Exercise prompt:
Output each entry verbatim. Leave the images out.

Data provided section start

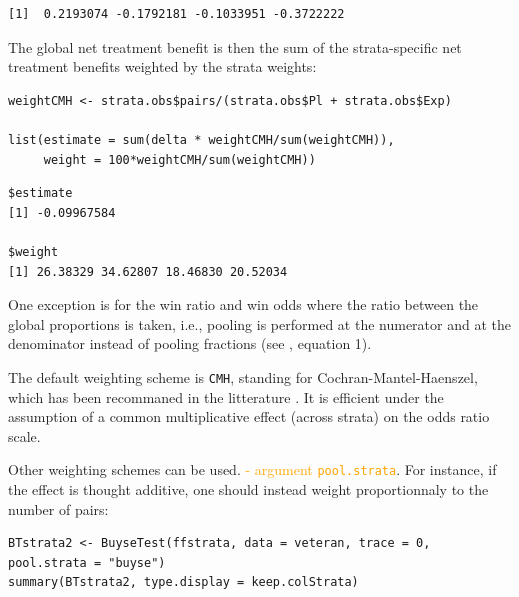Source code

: \documentclass[12pt]{article}
\newcommand\Warning[1][3ex]{%
\renewcommand\stacktype{L}%
\scaleto{\stackon[1.3pt]{\color{red}$\triangle$}{\tiny\bfseries !}}{#1}%
\xspace
}
\begin{document}
\begin{verbatim}
[1]  0.2193074 -0.1792181 -0.1033951 -0.3722222
\end{verbatim}


The global net treatment benefit is then the sum of the strata-specific net
treatment benefits weighted by the strata weights:
\lstset{language=r,label= ,caption= ,captionpos=b,numbers=none}
\begin{lstlisting}
weightCMH <- strata.obs$pairs/(strata.obs$Pl + strata.obs$Exp)

list(estimate = sum(delta * weightCMH/sum(weightCMH)),
     weight = 100*weightCMH/sum(weightCMH))
\end{lstlisting}

\begin{verbatim}
$estimate
[1] -0.09967584

$weight
[1] 26.38329 34.62807 18.46830 20.52034
\end{verbatim}


\Warning One exception is for the win ratio and win odds where the
ratio between the global proportions is taken, i.e., pooling is
performed at the numerator and at the denominator instead of pooling
fractions (see \citep{dong2018stratified}, equation 1).


\clearpage

The default weighting scheme is \texttt{CMH}, standing for
Cochran-Mantel-Haenszel, which has been recommaned in the litterature
\citep{dong2018stratified}. It is efficient under the assumption of a
common multiplicative effect (across strata) on the odds ratio
scale. 

\bigskip 

Other weighting schemes can be used. \hfill \textcolor{orange}{-
argument \texttt{pool.strata}}. \newline For instance, if the effect is
thought additive, one should instead weight proportionnaly to the
number of pairs:
\lstset{language=r,label= ,caption= ,captionpos=b,numbers=none}
\begin{lstlisting}
BTstrata2 <- BuyseTest(ffstrata, data = veteran, trace = 0, pool.strata = "buyse")
summary(BTstrata2, type.display = keep.colStrata)
\end{lstlisting}
\end{document}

Data provided section end

Result of this exercise:
Source code

: \documentclass[12pt]{article}
\newcommand\Warning[1][3ex]{%
\renewcommand\stacktype{L}%
\scaleto{\stackon[1.3pt]{\color{red}$\triangle$}{\tiny\bfseries !}}{#1}%
\xspace
}
\begin{document}
\begin{verbatim}
[1]  0.2193074 -0.1792181 -0.1033951 -0.3722222
\end{verbatim}


The global net treatment benefit is then the sum of the strata-specific net
treatment benefits weighted by the strata weights:
\lstset{language=r,label= ,caption= ,captionpos=b,numbers=none}
\begin{lstlisting}
weightCMH <- strata.obs$pairs/(strata.obs$Pl + strata.obs$Exp)

list(estimate = sum(delta * weightCMH/sum(weightCMH)),
     weight = 100*weightCMH/sum(weightCMH))
\end{lstlisting}

\begin{verbatim}
$estimate
[1] -0.09967584

$weight
[1] 26.38329 34.62807 18.46830 20.52034
\end{verbatim}


\Warning One exception is for the win ratio and win odds where the
ratio between the global proportions is taken, i.e., pooling is
performed at the numerator and at the denominator instead of pooling
fractions (see \citep{dong2018stratified}, equation 1).


\clearpage

The default weighting scheme is \texttt{CMH}, standing for
Cochran-Mantel-Haenszel, which has been recommaned in the litterature
\citep{dong2018stratified}. It is efficient under the assumption of a
common multiplicative effect (across strata) on the odds ratio
scale. 

\bigskip 

Other weighting schemes can be used. \hfill \textcolor{orange}{-
argument \texttt{pool.strata}}. \newline For instance, if the effect is
thought additive, one should instead weight proportionnaly to the
number of pairs:
\lstset{language=r,label= ,caption= ,captionpos=b,numbers=none}
\begin{lstlisting}
BTstrata2 <- BuyseTest(ffstrata, data = veteran, trace = 0, pool.strata = "buyse")
summary(BTstrata2, type.display = keep.colStrata)
\end{lstlisting}
\end{document}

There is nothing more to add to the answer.